You have to remember that the Labour Party has little support in rural areas and so inflicting self-idealising ‘peasant farmers’ on areas that don’t vote Labour may be seen as a form of revenge. Certainly Labour has nothing to lose electorally. And then there’s the good publicity gained outside Wales from those who don’t know the truth.
And as the bruvvers have all read their socialist theories and studied the Russian Revolution maybe they view Welsh farmers as kulaks who must be destroyed in order for the peasants – in the form of eco-settlers – to take over. (And those of us of a certain age remember how successful Soviet agriculture was in putting food on Russian tables!)
But why would Plaid Cymru work against the interests and wishes of their core voters in Ceredigion, Pembrokeshire and Carmarthenshire? The answer seems to be that Plaid Cymru politicians have either been blackmailed with charges of ‘racism’ or else they’ve fallen for the Green invaders’ self-serving bullshit, and this pre-dates One Planet and One Wales.

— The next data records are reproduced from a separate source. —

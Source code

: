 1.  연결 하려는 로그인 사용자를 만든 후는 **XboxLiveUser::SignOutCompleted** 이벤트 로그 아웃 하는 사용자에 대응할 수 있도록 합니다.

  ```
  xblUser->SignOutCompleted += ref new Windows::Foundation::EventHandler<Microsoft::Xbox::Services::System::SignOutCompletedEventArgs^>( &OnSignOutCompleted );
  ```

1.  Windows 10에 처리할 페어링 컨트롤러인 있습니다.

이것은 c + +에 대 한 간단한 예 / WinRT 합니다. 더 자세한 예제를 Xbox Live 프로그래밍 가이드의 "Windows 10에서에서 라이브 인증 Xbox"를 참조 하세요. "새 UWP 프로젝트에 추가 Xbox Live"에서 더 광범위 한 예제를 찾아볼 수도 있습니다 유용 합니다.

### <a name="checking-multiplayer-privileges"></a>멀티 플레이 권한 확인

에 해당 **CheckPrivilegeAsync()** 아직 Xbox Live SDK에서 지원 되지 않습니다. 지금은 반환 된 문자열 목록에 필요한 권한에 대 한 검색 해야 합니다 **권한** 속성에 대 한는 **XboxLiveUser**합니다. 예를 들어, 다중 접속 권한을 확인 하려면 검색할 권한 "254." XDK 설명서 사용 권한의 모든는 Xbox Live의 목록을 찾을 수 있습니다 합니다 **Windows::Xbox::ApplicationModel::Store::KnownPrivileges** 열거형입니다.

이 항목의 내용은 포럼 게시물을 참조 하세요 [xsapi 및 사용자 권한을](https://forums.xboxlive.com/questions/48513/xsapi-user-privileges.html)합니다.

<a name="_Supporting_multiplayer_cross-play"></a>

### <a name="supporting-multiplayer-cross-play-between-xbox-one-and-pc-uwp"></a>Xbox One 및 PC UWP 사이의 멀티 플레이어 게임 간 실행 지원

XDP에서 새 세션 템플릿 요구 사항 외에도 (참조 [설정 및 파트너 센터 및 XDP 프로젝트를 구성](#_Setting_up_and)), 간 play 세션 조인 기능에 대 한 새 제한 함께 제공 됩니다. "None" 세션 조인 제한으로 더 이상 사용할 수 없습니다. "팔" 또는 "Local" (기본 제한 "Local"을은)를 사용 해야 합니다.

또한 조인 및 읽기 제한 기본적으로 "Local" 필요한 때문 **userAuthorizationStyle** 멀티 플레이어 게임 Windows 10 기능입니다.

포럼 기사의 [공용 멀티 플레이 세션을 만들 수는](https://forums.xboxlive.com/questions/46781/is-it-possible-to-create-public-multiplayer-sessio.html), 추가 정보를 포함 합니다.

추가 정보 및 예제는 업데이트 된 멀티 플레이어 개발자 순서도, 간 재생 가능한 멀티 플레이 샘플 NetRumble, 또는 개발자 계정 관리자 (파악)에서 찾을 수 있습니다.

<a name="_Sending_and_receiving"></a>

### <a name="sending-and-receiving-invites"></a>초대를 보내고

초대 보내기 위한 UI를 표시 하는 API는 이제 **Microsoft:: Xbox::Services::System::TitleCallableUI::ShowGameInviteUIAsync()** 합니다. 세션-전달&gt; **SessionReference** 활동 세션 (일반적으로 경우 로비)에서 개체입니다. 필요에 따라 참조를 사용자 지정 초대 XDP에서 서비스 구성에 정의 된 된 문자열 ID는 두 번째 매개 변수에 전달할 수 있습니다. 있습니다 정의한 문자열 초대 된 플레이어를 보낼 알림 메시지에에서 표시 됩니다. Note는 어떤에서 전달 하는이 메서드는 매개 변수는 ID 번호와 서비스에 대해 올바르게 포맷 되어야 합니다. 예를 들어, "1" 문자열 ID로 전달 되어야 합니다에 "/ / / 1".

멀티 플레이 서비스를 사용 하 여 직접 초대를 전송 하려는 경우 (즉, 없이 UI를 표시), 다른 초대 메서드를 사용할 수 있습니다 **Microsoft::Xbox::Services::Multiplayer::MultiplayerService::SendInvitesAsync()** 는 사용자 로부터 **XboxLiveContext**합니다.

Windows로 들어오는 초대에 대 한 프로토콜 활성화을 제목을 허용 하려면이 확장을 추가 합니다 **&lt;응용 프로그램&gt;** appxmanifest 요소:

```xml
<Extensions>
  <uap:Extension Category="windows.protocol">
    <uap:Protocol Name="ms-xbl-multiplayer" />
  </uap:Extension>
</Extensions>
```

Cynog Dafis, the former MP for Ceredigion from 1992 until 2000 and AM for the Mid and West Wales regional seat from 1999 until 2003, was an early supporter of the eco-influx, in fact, he stood for Westminster in 1992 as a Plaid-Green candidate.
Others have been involved with that spiritual home of eco-living the Centre for Alternative Technology in Corris. Among them my Lord Elis Thomas, who was a trustee or some such, as was Ellen ap Gwynn, currently Plaid leader in Ceredigion.
CAT has been in Corris for over 25 years and has drawn a few hundred hippies into the area. To the extent that on still autumn evenings there’s more incense and smoke (from wood-burning stoves and spliffs) hanging over Corris than you’ll find in an Orthodox cathedral at Easter.
Much of what I’ve written thus far might be gleaned from previous scribblings; what I’ve tried to do here is give the timetable for a whole strategy that has resulted in the ‘Welcome’ sign being put up to encourage many odd and not a few undesirable persons into our rural areas.
A strategy that increases Wales’s carbon footprint and therefore exposes that in reality it’s simply a type of colonisation. Supposedly more acceptable because it’s done in the cause of saving the planet.
And you mustn’t think that the problem is confined to the west, for since making contacts in Powys over the Paul and Rowena Williams case I learn of a OPD project at Twiscob Top, near Presteigne involving Paul and Kate Hooper, who had previously tried to inflict themselves on Carmarthenshire, insisting that they be allowed a dwelling near their charcoal business.
Powys planners seem reluctant to do their job partly because the Hoopers are using OPD and partly because of the expense involved in standing up to these bullies and their ‘Welsh’ Government backers. Which probably explains why they think they’ve won.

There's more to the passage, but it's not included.